MATERIAL FOR THIS TASK>
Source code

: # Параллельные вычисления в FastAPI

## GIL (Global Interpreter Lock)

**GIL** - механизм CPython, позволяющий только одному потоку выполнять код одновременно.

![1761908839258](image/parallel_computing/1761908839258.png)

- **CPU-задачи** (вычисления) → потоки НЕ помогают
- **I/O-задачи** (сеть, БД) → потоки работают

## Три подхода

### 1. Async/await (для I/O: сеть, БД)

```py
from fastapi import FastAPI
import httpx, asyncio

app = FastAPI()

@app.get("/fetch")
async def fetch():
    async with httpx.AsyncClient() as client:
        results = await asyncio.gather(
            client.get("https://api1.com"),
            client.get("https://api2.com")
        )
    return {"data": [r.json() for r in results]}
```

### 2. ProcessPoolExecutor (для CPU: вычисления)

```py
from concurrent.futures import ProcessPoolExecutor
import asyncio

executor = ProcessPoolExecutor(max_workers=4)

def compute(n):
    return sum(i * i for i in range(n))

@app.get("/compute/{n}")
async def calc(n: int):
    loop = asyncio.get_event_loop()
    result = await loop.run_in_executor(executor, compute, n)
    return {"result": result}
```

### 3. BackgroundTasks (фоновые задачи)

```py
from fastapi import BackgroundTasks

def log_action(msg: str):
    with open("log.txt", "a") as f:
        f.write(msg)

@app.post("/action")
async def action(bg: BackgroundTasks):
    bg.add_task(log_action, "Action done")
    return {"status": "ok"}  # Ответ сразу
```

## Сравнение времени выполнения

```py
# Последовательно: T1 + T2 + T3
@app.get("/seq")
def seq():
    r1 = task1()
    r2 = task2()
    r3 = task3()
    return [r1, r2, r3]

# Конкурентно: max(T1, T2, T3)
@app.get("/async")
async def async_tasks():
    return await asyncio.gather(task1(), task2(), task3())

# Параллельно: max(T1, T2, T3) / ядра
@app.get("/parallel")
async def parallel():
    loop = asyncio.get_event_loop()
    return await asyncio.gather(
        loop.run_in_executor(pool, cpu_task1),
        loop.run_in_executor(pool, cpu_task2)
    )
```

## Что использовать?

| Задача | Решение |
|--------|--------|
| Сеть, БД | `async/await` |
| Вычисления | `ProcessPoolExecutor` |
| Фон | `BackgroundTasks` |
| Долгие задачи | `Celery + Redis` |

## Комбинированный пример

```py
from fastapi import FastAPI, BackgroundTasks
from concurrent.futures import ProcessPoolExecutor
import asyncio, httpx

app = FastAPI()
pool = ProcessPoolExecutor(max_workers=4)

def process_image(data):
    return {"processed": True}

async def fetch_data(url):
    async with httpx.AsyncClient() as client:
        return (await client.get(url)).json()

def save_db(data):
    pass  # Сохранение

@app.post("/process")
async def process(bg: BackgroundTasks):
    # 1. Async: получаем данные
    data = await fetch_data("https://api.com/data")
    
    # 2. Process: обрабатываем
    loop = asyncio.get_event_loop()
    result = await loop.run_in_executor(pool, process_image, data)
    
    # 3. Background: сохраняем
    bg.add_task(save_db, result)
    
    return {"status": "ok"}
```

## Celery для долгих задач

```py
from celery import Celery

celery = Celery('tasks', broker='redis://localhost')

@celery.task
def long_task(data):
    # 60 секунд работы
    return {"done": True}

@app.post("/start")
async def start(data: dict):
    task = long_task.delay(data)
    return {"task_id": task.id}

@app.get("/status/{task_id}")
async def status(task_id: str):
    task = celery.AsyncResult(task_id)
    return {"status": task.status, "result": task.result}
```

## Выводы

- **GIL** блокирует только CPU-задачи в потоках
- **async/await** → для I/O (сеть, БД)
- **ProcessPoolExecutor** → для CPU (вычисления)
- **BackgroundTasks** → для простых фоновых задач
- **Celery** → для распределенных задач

TASK TO CARRY OUT> Line by line, copy the entries above exactly as they appear.

REPLY TO THE EXERCISE>
Source code

: # Параллельные вычисления в FastAPI

## GIL (Global Interpreter Lock)

**GIL** - механизм CPython, позволяющий только одному потоку выполнять код одновременно.

![1761908839258](image/parallel_computing/1761908839258.png)

- **CPU-задачи** (вычисления) → потоки НЕ помогают
- **I/O-задачи** (сеть, БД) → потоки работают

## Три подхода

### 1. Async/await (для I/O: сеть, БД)

```py
from fastapi import FastAPI
import httpx, asyncio

app = FastAPI()

@app.get("/fetch")
async def fetch():
    async with httpx.AsyncClient() as client:
        results = await asyncio.gather(
            client.get("https://api1.com"),
            client.get("https://api2.com")
        )
    return {"data": [r.json() for r in results]}
```

### 2. ProcessPoolExecutor (для CPU: вычисления)

```py
from concurrent.futures import ProcessPoolExecutor
import asyncio

executor = ProcessPoolExecutor(max_workers=4)

def compute(n):
    return sum(i * i for i in range(n))

@app.get("/compute/{n}")
async def calc(n: int):
    loop = asyncio.get_event_loop()
    result = await loop.run_in_executor(executor, compute, n)
    return {"result": result}
```

### 3. BackgroundTasks (фоновые задачи)

```py
from fastapi import BackgroundTasks

def log_action(msg: str):
    with open("log.txt", "a") as f:
        f.write(msg)

@app.post("/action")
async def action(bg: BackgroundTasks):
    bg.add_task(log_action, "Action done")
    return {"status": "ok"}  # Ответ сразу
```

## Сравнение времени выполнения

```py
# Последовательно: T1 + T2 + T3
@app.get("/seq")
def seq():
    r1 = task1()
    r2 = task2()
    r3 = task3()
    return [r1, r2, r3]

# Конкурентно: max(T1, T2, T3)
@app.get("/async")
async def async_tasks():
    return await asyncio.gather(task1(), task2(), task3())

# Параллельно: max(T1, T2, T3) / ядра
@app.get("/parallel")
async def parallel():
    loop = asyncio.get_event_loop()
    return await asyncio.gather(
        loop.run_in_executor(pool, cpu_task1),
        loop.run_in_executor(pool, cpu_task2)
    )
```

## Что использовать?

| Задача | Решение |
|--------|--------|
| Сеть, БД | `async/await` |
| Вычисления | `ProcessPoolExecutor` |
| Фон | `BackgroundTasks` |
| Долгие задачи | `Celery + Redis` |

## Комбинированный пример

```py
from fastapi import FastAPI, BackgroundTasks
from concurrent.futures import ProcessPoolExecutor
import asyncio, httpx

app = FastAPI()
pool = ProcessPoolExecutor(max_workers=4)

def process_image(data):
    return {"processed": True}

async def fetch_data(url):
    async with httpx.AsyncClient() as client:
        return (await client.get(url)).json()

def save_db(data):
    pass  # Сохранение

@app.post("/process")
async def process(bg: BackgroundTasks):
    # 1. Async: получаем данные
    data = await fetch_data("https://api.com/data")
    
    # 2. Process: обрабатываем
    loop = asyncio.get_event_loop()
    result = await loop.run_in_executor(pool, process_image, data)
    
    # 3. Background: сохраняем
    bg.add_task(save_db, result)
    
    return {"status": "ok"}
```

## Celery для долгих задач

```py
from celery import Celery

celery = Celery('tasks', broker='redis://localhost')

@celery.task
def long_task(data):
    # 60 секунд работы
    return {"done": True}

@app.post("/start")
async def start(data: dict):
    task = long_task.delay(data)
    return {"task_id": task.id}

@app.get("/status/{task_id}")
async def status(task_id: str):
    task = celery.AsyncResult(task_id)
    return {"status": task.status, "result": task.result}
```

## Выводы

- **GIL** блокирует только CPU-задачи в потоках
- **async/await** → для I/O (сеть, БД)
- **ProcessPoolExecutor** → для CPU (вычисления)
- **BackgroundTasks** → для простых фоновых задач
- **Celery** → для распределенных задач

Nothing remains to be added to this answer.